### What to produce
Each record must be retyped in full. No character may differ.

### Saved entries
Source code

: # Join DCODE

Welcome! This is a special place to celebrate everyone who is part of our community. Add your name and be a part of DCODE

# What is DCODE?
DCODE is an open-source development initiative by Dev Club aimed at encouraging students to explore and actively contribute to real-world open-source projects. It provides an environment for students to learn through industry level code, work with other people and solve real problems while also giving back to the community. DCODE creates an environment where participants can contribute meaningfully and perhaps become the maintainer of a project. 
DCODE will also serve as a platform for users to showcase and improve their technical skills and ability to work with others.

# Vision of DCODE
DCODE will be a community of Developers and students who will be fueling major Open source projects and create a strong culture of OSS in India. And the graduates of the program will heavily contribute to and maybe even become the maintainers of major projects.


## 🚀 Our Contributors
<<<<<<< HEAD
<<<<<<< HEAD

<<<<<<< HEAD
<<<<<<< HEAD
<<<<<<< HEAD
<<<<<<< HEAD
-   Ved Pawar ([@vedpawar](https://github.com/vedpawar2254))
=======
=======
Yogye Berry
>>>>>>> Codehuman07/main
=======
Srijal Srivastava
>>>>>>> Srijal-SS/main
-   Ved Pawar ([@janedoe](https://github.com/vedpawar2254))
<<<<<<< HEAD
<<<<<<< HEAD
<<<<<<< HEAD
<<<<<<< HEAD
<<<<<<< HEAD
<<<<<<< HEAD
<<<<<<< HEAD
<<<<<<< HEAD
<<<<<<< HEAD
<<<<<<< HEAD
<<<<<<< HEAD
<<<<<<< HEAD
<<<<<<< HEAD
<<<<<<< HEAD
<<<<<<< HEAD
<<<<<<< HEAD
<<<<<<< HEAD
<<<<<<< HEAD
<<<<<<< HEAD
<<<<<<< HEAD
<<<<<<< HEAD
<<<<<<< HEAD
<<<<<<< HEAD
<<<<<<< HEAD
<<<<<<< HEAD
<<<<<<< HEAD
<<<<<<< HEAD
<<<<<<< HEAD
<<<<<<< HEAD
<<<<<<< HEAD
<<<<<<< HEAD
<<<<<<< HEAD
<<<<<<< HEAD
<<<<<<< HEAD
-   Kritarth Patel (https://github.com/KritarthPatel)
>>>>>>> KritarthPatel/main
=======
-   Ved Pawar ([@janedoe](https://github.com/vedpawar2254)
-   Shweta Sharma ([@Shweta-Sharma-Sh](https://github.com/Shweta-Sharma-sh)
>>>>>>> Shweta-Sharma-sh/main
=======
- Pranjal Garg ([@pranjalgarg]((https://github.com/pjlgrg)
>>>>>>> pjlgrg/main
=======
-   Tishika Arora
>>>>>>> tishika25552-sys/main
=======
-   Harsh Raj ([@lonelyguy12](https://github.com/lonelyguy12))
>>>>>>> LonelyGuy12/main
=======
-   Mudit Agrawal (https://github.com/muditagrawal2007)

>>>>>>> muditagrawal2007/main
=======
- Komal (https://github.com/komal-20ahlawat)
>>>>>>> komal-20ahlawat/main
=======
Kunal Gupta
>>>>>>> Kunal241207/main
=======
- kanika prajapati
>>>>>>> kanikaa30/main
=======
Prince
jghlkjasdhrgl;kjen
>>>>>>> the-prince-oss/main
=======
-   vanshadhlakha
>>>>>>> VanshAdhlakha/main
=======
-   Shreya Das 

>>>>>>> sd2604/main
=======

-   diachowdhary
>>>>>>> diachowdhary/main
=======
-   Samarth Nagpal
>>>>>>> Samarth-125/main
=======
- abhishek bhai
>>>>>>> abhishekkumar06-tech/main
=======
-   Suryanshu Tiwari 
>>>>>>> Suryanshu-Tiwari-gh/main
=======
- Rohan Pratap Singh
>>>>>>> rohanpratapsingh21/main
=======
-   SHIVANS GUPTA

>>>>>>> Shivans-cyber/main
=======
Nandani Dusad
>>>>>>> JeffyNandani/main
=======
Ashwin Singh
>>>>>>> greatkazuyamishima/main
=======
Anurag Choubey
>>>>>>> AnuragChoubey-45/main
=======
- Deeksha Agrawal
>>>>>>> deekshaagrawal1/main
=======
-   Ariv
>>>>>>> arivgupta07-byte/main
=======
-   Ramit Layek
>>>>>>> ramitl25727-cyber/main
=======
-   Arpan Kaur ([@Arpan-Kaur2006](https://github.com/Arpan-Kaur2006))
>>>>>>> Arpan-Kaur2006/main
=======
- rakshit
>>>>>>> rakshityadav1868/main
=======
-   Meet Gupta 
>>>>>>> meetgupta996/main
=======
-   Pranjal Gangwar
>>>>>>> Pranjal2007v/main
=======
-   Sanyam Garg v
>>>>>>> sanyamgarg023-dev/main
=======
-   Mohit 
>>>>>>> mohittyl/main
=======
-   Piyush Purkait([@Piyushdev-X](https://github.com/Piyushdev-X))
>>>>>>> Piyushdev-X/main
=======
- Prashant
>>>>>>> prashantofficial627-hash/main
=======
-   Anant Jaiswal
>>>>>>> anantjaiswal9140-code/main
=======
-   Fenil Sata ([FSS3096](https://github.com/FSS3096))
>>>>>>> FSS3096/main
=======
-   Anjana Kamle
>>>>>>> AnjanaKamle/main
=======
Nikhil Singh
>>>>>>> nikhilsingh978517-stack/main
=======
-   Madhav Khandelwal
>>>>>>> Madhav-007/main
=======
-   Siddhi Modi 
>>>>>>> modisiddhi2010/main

### Result for this task
Source code

: # Join DCODE

Welcome! This is a special place to celebrate everyone who is part of our community. Add your name and be a part of DCODE

# What is DCODE?
DCODE is an open-source development initiative by Dev Club aimed at encouraging students to explore and actively contribute to real-world open-source projects. It provides an environment for students to learn through industry level code, work with other people and solve real problems while also giving back to the community. DCODE creates an environment where participants can contribute meaningfully and perhaps become the maintainer of a project. 
DCODE will also serve as a platform for users to showcase and improve their technical skills and ability to work with others.

# Vision of DCODE
DCODE will be a community of Developers and students who will be fueling major Open source projects and create a strong culture of OSS in India. And the graduates of the program will heavily contribute to and maybe even become the maintainers of major projects.


## 🚀 Our Contributors
<<<<<<< HEAD
<<<<<<< HEAD

<<<<<<< HEAD
<<<<<<< HEAD
<<<<<<< HEAD
<<<<<<< HEAD
-   Ved Pawar ([@vedpawar](https://github.com/vedpawar2254))
=======
=======
Yogye Berry
>>>>>>> Codehuman07/main
=======
Srijal Srivastava
>>>>>>> Srijal-SS/main
-   Ved Pawar ([@janedoe](https://github.com/vedpawar2254))
<<<<<<< HEAD
<<<<<<< HEAD
<<<<<<< HEAD
<<<<<<< HEAD
<<<<<<< HEAD
<<<<<<< HEAD
<<<<<<< HEAD
<<<<<<< HEAD
<<<<<<< HEAD
<<<<<<< HEAD
<<<<<<< HEAD
<<<<<<< HEAD
<<<<<<< HEAD
<<<<<<< HEAD
<<<<<<< HEAD
<<<<<<< HEAD
<<<<<<< HEAD
<<<<<<< HEAD
<<<<<<< HEAD
<<<<<<< HEAD
<<<<<<< HEAD
<<<<<<< HEAD
<<<<<<< HEAD
<<<<<<< HEAD
<<<<<<< HEAD
<<<<<<< HEAD
<<<<<<< HEAD
<<<<<<< HEAD
<<<<<<< HEAD
<<<<<<< HEAD
<<<<<<< HEAD
<<<<<<< HEAD
<<<<<<< HEAD
<<<<<<< HEAD
-   Kritarth Patel (https://github.com/KritarthPatel)
>>>>>>> KritarthPatel/main
=======
-   Ved Pawar ([@janedoe](https://github.com/vedpawar2254)
-   Shweta Sharma ([@Shweta-Sharma-Sh](https://github.com/Shweta-Sharma-sh)
>>>>>>> Shweta-Sharma-sh/main
=======
- Pranjal Garg ([@pranjalgarg]((https://github.com/pjlgrg)
>>>>>>> pjlgrg/main
=======
-   Tishika Arora
>>>>>>> tishika25552-sys/main
=======
-   Harsh Raj ([@lonelyguy12](https://github.com/lonelyguy12))
>>>>>>> LonelyGuy12/main
=======
-   Mudit Agrawal (https://github.com/muditagrawal2007)

>>>>>>> muditagrawal2007/main
=======
- Komal (https://github.com/komal-20ahlawat)
>>>>>>> komal-20ahlawat/main
=======
Kunal Gupta
>>>>>>> Kunal241207/main
=======
- kanika prajapati
>>>>>>> kanikaa30/main
=======
Prince
jghlkjasdhrgl;kjen
>>>>>>> the-prince-oss/main
=======
-   vanshadhlakha
>>>>>>> VanshAdhlakha/main
=======
-   Shreya Das 

>>>>>>> sd2604/main
=======

-   diachowdhary
>>>>>>> diachowdhary/main
=======
-   Samarth Nagpal
>>>>>>> Samarth-125/main
=======
- abhishek bhai
>>>>>>> abhishekkumar06-tech/main
=======
-   Suryanshu Tiwari 
>>>>>>> Suryanshu-Tiwari-gh/main
=======
- Rohan Pratap Singh
>>>>>>> rohanpratapsingh21/main
=======
-   SHIVANS GUPTA

>>>>>>> Shivans-cyber/main
=======
Nandani Dusad
>>>>>>> JeffyNandani/main
=======
Ashwin Singh
>>>>>>> greatkazuyamishima/main
=======
Anurag Choubey
>>>>>>> AnuragChoubey-45/main
=======
- Deeksha Agrawal
>>>>>>> deekshaagrawal1/main
=======
-   Ariv
>>>>>>> arivgupta07-byte/main
=======
-   Ramit Layek
>>>>>>> ramitl25727-cyber/main
=======
-   Arpan Kaur ([@Arpan-Kaur2006](https://github.com/Arpan-Kaur2006))
>>>>>>> Arpan-Kaur2006/main
=======
- rakshit
>>>>>>> rakshityadav1868/main
=======
-   Meet Gupta 
>>>>>>> meetgupta996/main
=======
-   Pranjal Gangwar
>>>>>>> Pranjal2007v/main
=======
-   Sanyam Garg v
>>>>>>> sanyamgarg023-dev/main
=======
-   Mohit 
>>>>>>> mohittyl/main
=======
-   Piyush Purkait([@Piyushdev-X](https://github.com/Piyushdev-X))
>>>>>>> Piyushdev-X/main
=======
- Prashant
>>>>>>> prashantofficial627-hash/main
=======
-   Anant Jaiswal
>>>>>>> anantjaiswal9140-code/main
=======
-   Fenil Sata ([FSS3096](https://github.com/FSS3096))
>>>>>>> FSS3096/main
=======
-   Anjana Kamle
>>>>>>> AnjanaKamle/main
=======
Nikhil Singh
>>>>>>> nikhilsingh978517-stack/main
=======
-   Madhav Khandelwal
>>>>>>> Madhav-007/main
=======
-   Siddhi Modi 
>>>>>>> modisiddhi2010/main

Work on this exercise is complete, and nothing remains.